Could do, though I think it will be no different than using graphite in that sitch, I think it will not take all that much before it goes all crumbly.
Natural clays are a bit like a bunch of plates sliding over each other, if you add stuff that's not all that different, like graphene is sheets of paper, thinner but flat, it might behave mostly the same still until you get quite a bit in there, whereas if you add golf balls, not so much.
Actual playdoh, I think we're talking starch molecules, so a form of carbon that's more like starch molecules would work best.
I have heard that excellent conductive paints and inks can be made with carbon black and acrylic laquer base, so if going to polymer clays then carbon black might be the thing.

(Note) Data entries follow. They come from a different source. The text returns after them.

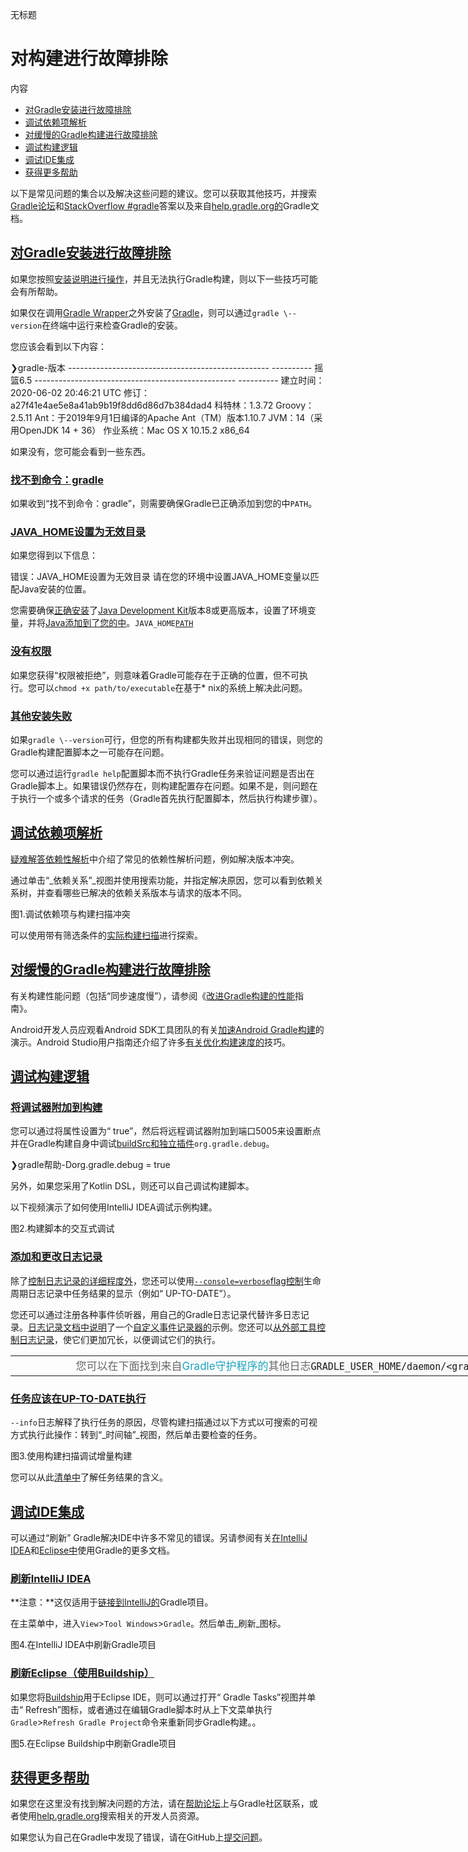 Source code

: ﻿ 无标题 <style id="wiz_custom_css">html, .wiz-editor-body {font-size: 12pt;}.wiz-editor-body {font-family: Helvetica, 'Hiragino Sans GB', '微软雅黑', 'Microsoft YaHei UI', SimSun, SimHei, arial, sans-serif;line-height: 1.7;margin: 0 auto;position:relative;padding: 20px 16px;}.wiz-editor-body h1,.wiz-editor-body h2,.wiz-editor-body h3,.wiz-editor-body h4,.wiz-editor-body h5,.wiz-editor-body h6 {margin:20px 0 10px;margin:1.25rem 0 0.625rem;padding: 0;font-weight: bold;}.wiz-editor-body h1 {font-size:20pt;font-size:1.67rem;}.wiz-editor-body h2 {font-size:18pt;font-size:1.5rem;}.wiz-editor-body h3 {font-size:15pt;font-size:1.25rem;}.wiz-editor-body h4 {font-size:14pt;font-size:1.17rem;}.wiz-editor-body h5 {font-size:12pt;font-size:1rem;}.wiz-editor-body h6 {font-size:12pt;font-size:1rem;color: #777777;margin: 1rem 0;}.wiz-editor-body div,.wiz-editor-body p,.wiz-editor-body ul,.wiz-editor-body ol,.wiz-editor-body dl,.wiz-editor-body li {margin:8px 0 0;}.wiz-editor-body blockquote,.wiz-editor-body table,.wiz-editor-body pre,.wiz-editor-body code {margin:8px 0;}.wiz-editor-body .CodeMirror pre {margin:0;}.wiz-editor-body a {word-wrap: break-word;text-decoration-skip-ink: none;}.wiz-editor-body ul,.wiz-editor-body ol {padding-left:32px;padding-left:2rem;}.wiz-editor-body ol.wiz-list-level1 > li {list-style-type:decimal;}.wiz-editor-body ol.wiz-list-level2 > li {list-style-type:lower-latin;}.wiz-editor-body ol.wiz-list-level3 > li {list-style-type:lower-roman;}.wiz-editor-body li.wiz-list-align-style {list-style-position: inside; margin-left: -1em;}.wiz-editor-body blockquote {padding: 0 12px;}.wiz-editor-body blockquote > :first-child {margin-top:0;}.wiz-editor-body blockquote > :last-child {margin-bottom:0;}.wiz-editor-body img {border:0;max-width:100%;height:auto !important;margin:2px 0;padding: 2px;vertical-align:bottom;}.wiz-editor-body table {border-collapse:collapse;border:1px solid #a7afbc;}.wiz-editor-body td,.wiz-editor-body th {padding:4px 8px;border-collapse:collapse;border:1px solid #a7afbc;min-height:28px;word-break:break-word;box-sizing: border-box;}.wiz-editor-body td > div:first-child {margin-top:0;}.wiz-editor-body td > div:last-child {margin-bottom:0;}.wiz-editor-body img.wiz-svg-image {box-shadow:1px 1px 4px #E8E8E8;}.wiz-editor-body .wiz-image-container {margin:0;max-width: 100%;display: inline-flex;flex-direction: column;}.wiz-editor-body .wiz-image-container .wiz-image-title {display:inline-block;text-align: center;color: #a7afbc;line-height: 18px;font-size: 12px;min-height: 18px;width: 100%;white-space: normal;}.wiz-hide {display:none !important;}.wiz-editor-body.wiz-editor-outline {padding-right:0; padding-left:0;}.wiz-editor-body.wiz-editor-outline .outline-container {margin:0; padding:0; line-height:1.5;}.wiz-editor-body.wiz-editor-outline .outline-container div {margin:0;}.wiz-editor-body.wiz-editor-outline .node {margin:0; padding: 0;}.wiz-editor-body.wiz-editor-outline .outline-container > .node {margin-right:24px; margin-left:30px;}.wiz-editor-body.wiz-editor-outline .node.collapsed .children {display:none;}.wiz-editor-body.wiz-editor-outline .node .row {position:relative; padding-left:26px;}.wiz-editor-body.wiz-editor-outline .node .operator-container {width:36px;position:absolute; top:4px; left:-18px;}.wiz-editor-body.wiz-editor-outline .node .operator-bar {position:absolute; top:0; left:0; right:0; bottom:0; display:flex; align-items:center; justify-content:center;}.wiz-editor-body.wiz-editor-outline .node .switch {width:18px; height:18px;display:flex;flex-direction: column;align-items: center;overflow: hidden;}.wiz-editor-body.wiz-editor-outline .node .switch i {font-size:20px;position:relative;left:-1px;top:-1px;}.wiz-editor-body.wiz-editor-outline .node .switch.active {cursor:pointer;color:transparent; transition:transform 200ms ease 0s;}.wiz-editor-body.wiz-editor-outline .node.collapsed .switch.active {transform:rotateZ(-90deg);}.wiz-editor-body.wiz-editor-outline .node .row:hover .switch.active {color:#505F79}.wiz-editor-body.wiz-editor-outline .node .dot {display:flex; align-items:center; justify-content:center; border-radius:100%; width:18px; height:18px;}.wiz-editor-body.wiz-editor-outline .node.collapsed .dot {background-color:rgba(80, 95, 121, .15);}.wiz-editor-body.wiz-editor-outline .node .dot-icon {background-color:#505F79; border-radius:100%; width:6px; height:6px;}.wiz-editor-body.wiz-editor-outline .node .child {margin-left:8px; border-left:1px solid #E6E9ED; padding-left:17px;}.wiz-editor-body.wiz-editor-outline .node .content {flex:1;outline:none; padding:4px 0;}.wiz-editor-body.wiz-editor-outline .node div.content {font-size:1rem;}.wiz-editor-body.wiz-editor-outline .node.complete > .row .content {text-decoration:line-through;color:#A7AFBC;}.wiz-editor-body.wiz-editor-outline .node .notes {outline:none; font-size:.8rem; color:#A7AFBC;}.wiz-editor-body.wiz-editor-outline .node .image {outline:none; padding-top:4px; padding-bottom:4px;}.wiz-editor-body.wiz-editor-outline .outline-container h1,.wiz-editor-body.wiz-editor-outline .outline-container h2,.wiz-editor-body.wiz-editor-outline .outline-container h3,.wiz-editor-body.wiz-editor-outline .outline-container h4,.wiz-editor-body.wiz-editor-outline .outline-container h5,.wiz-editor-body.wiz-editor-outline .outline-container h6 {margin:0;}body, .wiz-editor-body { padding-left: 48px; padding-right: 48px;}</style>

# 对构建进行故障排除

内容

* [对Gradle安装进行故障排除](#sec:troubleshooting_installation)
* [调试依赖项解析](#sec:troubleshooting_dependency_resolution)
* [对缓慢的Gradle构建进行故障排除](#sec:troubleshooting_performance)
* [调试构建逻辑](#sec:troubleshooting_build_logic)
* [调试IDE集成](#sec:troubleshooting_ide_integration)
* [获得更多帮助](#getting_additional_help)

以下是常见问题的集合以及解决这些问题的建议。您可以获取其他技巧，并搜索[Gradle论坛](https://discuss.gradle.org/c/help-discuss)和[StackOverflow #gradle](https://stackoverflow.com/questions/tagged/gradle)答案以及来自[help.gradle.org的](https://help.gradle.org/)Gradle文档。

## [](#sec:troubleshooting_installation)[对Gradle安装进行故障排除](#sec:troubleshooting_installation)

如果您按照[安装说明进行操作]()，并且无法执行Gradle构建，则以下一些技巧可能会有所帮助。

如果仅在调用[Gradle Wrapper]()之外安装了[Gradle]()，则可以通过`gradle \--version`在终端中运行来检查Gradle的安装。

您应该会看到以下内容：

❯gradle-版本
 -------------------------------------------------- ---------- 摇篮6.5 -------------------------------------------------- ----------
 建立时间：2020-06-02 20:46:21 UTC 修订：a27f41e4ae5e8a41ab9b19f8dd6d86d7b384dad4
 科特林：1.3.72 Groovy：2.5.11 Ant：于2019年9月1日编译的Apache Ant（TM）版本1.10.7 JVM：14（采用OpenJDK 14 + 36） 作业系统：Mac OS X 10.15.2 x86\_64

如果没有，您可能会看到一些东西。

### [](#command_not_found_gradle)[找不到命令：gradle](#command_not_found_gradle)

如果收到“找不到命令：gradle”，则需要确保Gradle已正确添加到您的中`PATH`。

### [](#java_home_is_set_to_an_invalid_directory)[JAVA\_HOME设置为无效目录](#java_home_is_set_to_an_invalid_directory)

如果您得到以下信息：

错误：JAVA\_HOME设置为无效目录
 请在您的环境中设置JAVA\_HOME变量以匹配Java安装的位置。

您需要确保[正确安装](https://www.java.com/en/download/help/index_installing.xml)了[Java Development Kit](https://jdk.java.net/)版本8或更高版本，设置了环境变量，并将[Java添加到了您的中](https://www.java.com/en/download/help/path.xml)。[](https://www.java.com/en/download/help/index_installing.xml)`JAVA_HOME`[`PATH`](https://www.java.com/en/download/help/path.xml)

### [](#permission_denied)[没有权限](#permission_denied)

如果您获得“权限被拒绝”，则意味着Gradle可能存在于正确的位置，但不可执行。您可以`chmod +x path/to/executable`在基于\* nix的系统上解决此问题。

### [](#other_installation_failures)[其他安装失败](#other_installation_failures)

如果`gradle \--version`可行，但您的所有构建都失败并出现相同的错误，则您的Gradle构建配置脚本之一可能存在问题。

您可以通过运行`gradle help`配置脚本而不执行Gradle任务来验证问题是否出在Gradle脚本上。如果错误仍然存在，则构建配置存在问题。如果不是，则问题在于执行一个或多个请求的任务（Gradle首先执行配置脚本，然后执行构建步骤）。

## [](#sec:troubleshooting_dependency_resolution)[调试依赖项解析](#sec:troubleshooting_dependency_resolution)

[疑难解答依赖性解析]()中介绍了常见的依赖性解析问题，例如解决版本冲突。

通过单击“_依赖关系”_视图并使用搜索功能，并指定解决原因，您可以看到依赖关系树，并查看哪些已解决的依赖关系版本与请求的版本不同。

图1.调试依赖项与构建扫描冲突

可以使用带有筛选条件的[实际构建扫描](https://scans.gradle.com/s/sample/troubleshooting-userguide/dependencies?expandAll&filters=WzFd&toggled=W1swXSxbMF0sWzAsMF0sWzAsMV1d)进行探索。

## [](#sec:troubleshooting_performance)[对缓慢的Gradle构建进行故障排除](#sec:troubleshooting_performance)

有关构建性能问题（包括“同步速度慢”），请参阅《[改进Gradle构建的性能](https://guides.gradle.org/performance/)指南》。

Android开发人员应观看Android SDK工具团队的有关[加速Android Gradle构建](https://youtu.be/7ll-rkLCtyk)的演示。Android Studio用户指南还介绍了许多[有关优化构建速度的](https://developer.android.com/studio/build/optimize-your-build.html)技巧。

## [](#sec:troubleshooting_build_logic)[调试构建逻辑](#sec:troubleshooting_build_logic)

### [](#attaching_a_debugger_to_your_build)[将调试器附加到构建](#attaching_a_debugger_to_your_build)

您可以通过将属性设置为“ true”，然后将远程调试器附加到端口5005来设置断点并在Gradle构建自身中调试[buildSrc和独立插件]()`org.gradle.debug`。

❯gradle帮助-Dorg.gradle.debug = true

另外，如果您采用了Kotlin DSL，则还可以自己调试构建脚本。

以下视频演示了如何使用IntelliJ IDEA调试示例构建。

图2.构建脚本的交互式调试

### [](#adding_and_changing_logging)[添加和更改日志记录](#adding_and_changing_logging)

除了[控制日志记录的详细程度外]()，您还可以使用[`--console=verbose`flag控制]()生命周期日志记录中任务结果的显示（例如“ UP-TO-DATE”）。

您还可以通过注册各种事件侦听器，用自己的Gradle日志记录代替许多日志记录。[日志记录文档中说明]()了一个[自定义事件记录器的]()示例。您还可以[从外部工具控制日志记录]()，使它们更加冗长，以便调试它们的执行。

<table style="background:none;width:912px;"><tbody><tr><td class="icon" style="color:rgba(0, 0, 0, 0.8);width:80px;"><i class="fa icon-note"></i></td><td class="content" style="font-size:1.0625rem;color:rgba(0, 0, 0, 0.6);"><font><font>您</font><font>可以在下面找到</font><font>来自</font></font><a href="" style="color:rgb(29, 162, 189);text-decoration:none;"><font><font>Gradle守护程序的</font></font></a><font><font>其他日志</font></font><code style="font-family:Inconsolata, monospace;font-size:0.9375rem;color:rgba(0, 0, 0, 0.9);background-color:rgb(247, 247, 248);">GRADLE_USER_HOME/daemon/&lt;gradle-version&gt;/</code><font><font>。</font></font></td></tr></tbody></table>

### [](#task_executed_when_it_should_have_been_up_to_date)[任务应该在UP-TO-DATE执行](#task_executed_when_it_should_have_been_up_to_date)

`--info`日志解释了执行任务的原因，尽管构建扫描通过以下方式以可搜索的可视方式执行此操作：转到“_时间轴”_视图，然后单击要检查的任务。

图3.使用构建扫描调试增量构建

您可以从此[清单中]()了解任务结果的含义。

## [](#sec:troubleshooting_ide_integration)[调试IDE集成](#sec:troubleshooting_ide_integration)

可以通过“刷新” Gradle解决IDE中许多不常见的错误。另请参阅有关[在IntelliJ IDEA](https://www.jetbrains.com/help/idea/gradle.html)和[Eclipse中](http://www.vogella.com/tutorials/EclipseGradle/article.html)使用Gradle的更多文档。

### [](#refreshing_intellij_idea)[刷新IntelliJ IDEA](#refreshing_intellij_idea)

**注意：**这仅适用于[链接到IntelliJ的](https://www.jetbrains.com/help/idea/gradle.html#link_gradle_project)Gradle项目。

在主菜单中，进入`View`\>`Tool Windows`\>`Gradle`。然后单击_刷新_图标。

图4.在IntelliJ IDEA中刷新Gradle项目

### [](#refreshing_eclipse_using_buildship)[刷新Eclipse（使用Buildship）](#refreshing_eclipse_using_buildship)

如果您将[Buildship](https://projects.eclipse.org/projects/tools.buildship)用于Eclipse IDE，则可以通过打开“ Gradle Tasks”视图并单击“ Refresh”图标，或者通过在编辑Gradle脚本时从上下文菜单执行`Gradle`\>`Refresh Gradle Project`命令来重新同步Gradle构建。。

图5.在Eclipse Buildship中刷新Gradle项目

## [](#getting_additional_help)[获得更多帮助](#getting_additional_help)

如果您在这里没有找到解决问题的方法，请在[帮助论坛](https://discuss.gradle.org/c/help-discuss)上与Gradle社区联系，或者使用[help.gradle.org](https://help.gradle.org/)搜索相关的开发人员资源。

如果您认为自己在Gradle中发现了错误，请在GitHub上[提交问题](https://github.com/gradle/gradle/issues)。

Edit: By the way, I should mention I guess that carbon black, obtained as soot from a generic paraffin wax candle, is the sort of the middle of the road hodgepodge of particle shapes, like emptying out a kids shape sorter, or box of classic wooden building blocks with the rounds and arches etc. It's got flakes of graphene, nanotubes, possibly the odd small or partial buckyball, and so on.... meaning that one shape will not dominate the mixture, where one is round, another will not roll, where one is smooth, another will be snaggy, so will not in general ruin the properties of what you mix it in for reasonable amounts. Unless we get chemical instead of physical. (Something that reacts with carbon)
Unicorn herding operations are proceeding, but all the totes of hens teeth and barrels of rocking horse poop give them plenty of hiding spots.